• [Work order]
Report back each line of the data that contains the word "them".

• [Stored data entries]
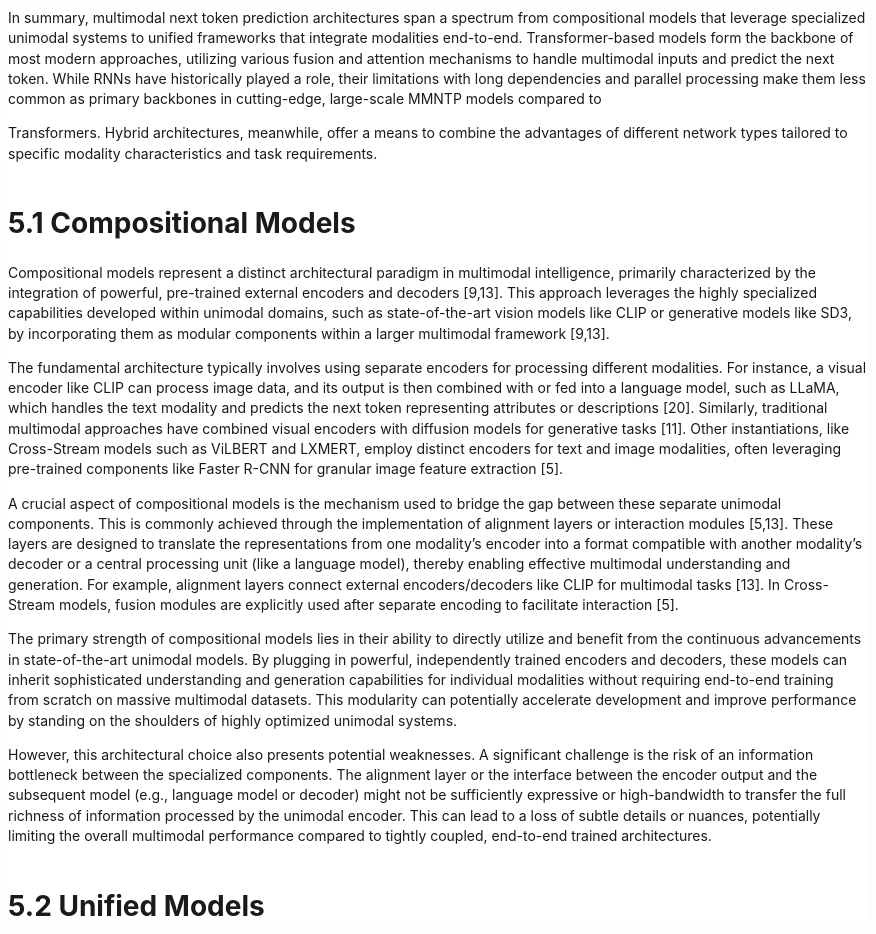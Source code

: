 In summary, multimodal next token prediction architectures span a spectrum from compositional models that leverage specialized unimodal systems to unified frameworks that integrate modalities end-to-end. Transformer-based models form the backbone of most modern approaches, utilizing various fusion and attention mechanisms to handle multimodal inputs and predict the next token. While RNNs have historically played a role, their limitations with long dependencies and parallel processing make them less common as primary backbones in cutting-edge, large-scale MMNTP models compared to  

Transformers. Hybrid architectures, meanwhile, offer a means to combine the advantages of different network types tailored to specific modality characteristics and task requirements.  

# 5.1 Compositional Models  

Compositional models represent a distinct architectural paradigm in multimodal intelligence, primarily characterized by the integration of powerful, pre-trained external encoders and decoders [9,13]. This approach leverages the highly specialized capabilities developed within unimodal domains, such as state-of-the-art vision models like CLIP or generative models like SD3, by incorporating them as modular components within a larger multimodal framework [9,13].​  

The fundamental architecture typically involves using separate encoders for processing different modalities. For instance, a visual encoder like CLIP can process image data, and its output is then combined with or fed into a language model, such as LLaMA, which handles the text modality and predicts the next token representing attributes or descriptions [20]. Similarly, traditional multimodal approaches have combined visual encoders with diffusion models for generative tasks [11]. Other instantiations, like Cross-Stream models such as ViLBERT and LXMERT, employ distinct encoders for text and image modalities, often leveraging pre-trained components like Faster R-CNN for granular image feature extraction [5].  

A crucial aspect of compositional models is the mechanism used to bridge the gap between these separate unimodal components. This is commonly achieved through the implementation of alignment layers or interaction modules [5,13]. These layers are designed to translate the representations from one modality’s encoder into a format compatible with another modality’s decoder or a central processing unit (like a language model), thereby enabling effective multimodal understanding and generation. For example, alignment layers connect external encoders/decoders like CLIP for multimodal tasks [13]. In Cross-Stream models, fusion modules are explicitly used after separate encoding to facilitate interaction [5].​  

The primary strength of compositional models lies in their ability to directly utilize and benefit from the continuous advancements in state-of-the-art unimodal models. By plugging in powerful, independently trained encoders and decoders, these models can inherit sophisticated understanding and generation capabilities for individual modalities without requiring end-to-end training from scratch on massive multimodal datasets. This modularity can potentially accelerate development and improve performance by standing on the shoulders of highly optimized unimodal systems.  

However, this architectural choice also presents potential weaknesses. A significant challenge is the risk of an information bottleneck between the specialized components. The alignment layer or the interface between the encoder output and the subsequent model (e.g., language model or decoder) might not be sufficiently expressive or high-bandwidth to transfer the full richness of information processed by the unimodal encoder. This can lead to a loss of subtle details or nuances, potentially limiting the overall multimodal performance compared to tightly coupled, end-to-end trained architectures.  

# 5.2 Unified Models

• [Expected answer]
: In summary, multimodal next token prediction architectures span a spectrum from compositional models that leverage specialized unimodal systems to unified frameworks that integrate modalities end-to-end. Transformer-based models form the backbone of most modern approaches, utilizing various fusion and attention mechanisms to handle multimodal inputs and predict the next token. While RNNs have historically played a role, their limitations with long dependencies and parallel processing make them less common as primary backbones in cutting-edge, large-scale MMNTP models compared to  
Compositional models represent a distinct architectural paradigm in multimodal intelligence, primarily characterized by the integration of powerful, pre-trained external encoders and decoders [9,13]. This approach leverages the highly specialized capabilities developed within unimodal domains, such as state-of-the-art vision models like CLIP or generative models like SD3, by incorporating them as modular components within a larger multimodal framework [9,13].​  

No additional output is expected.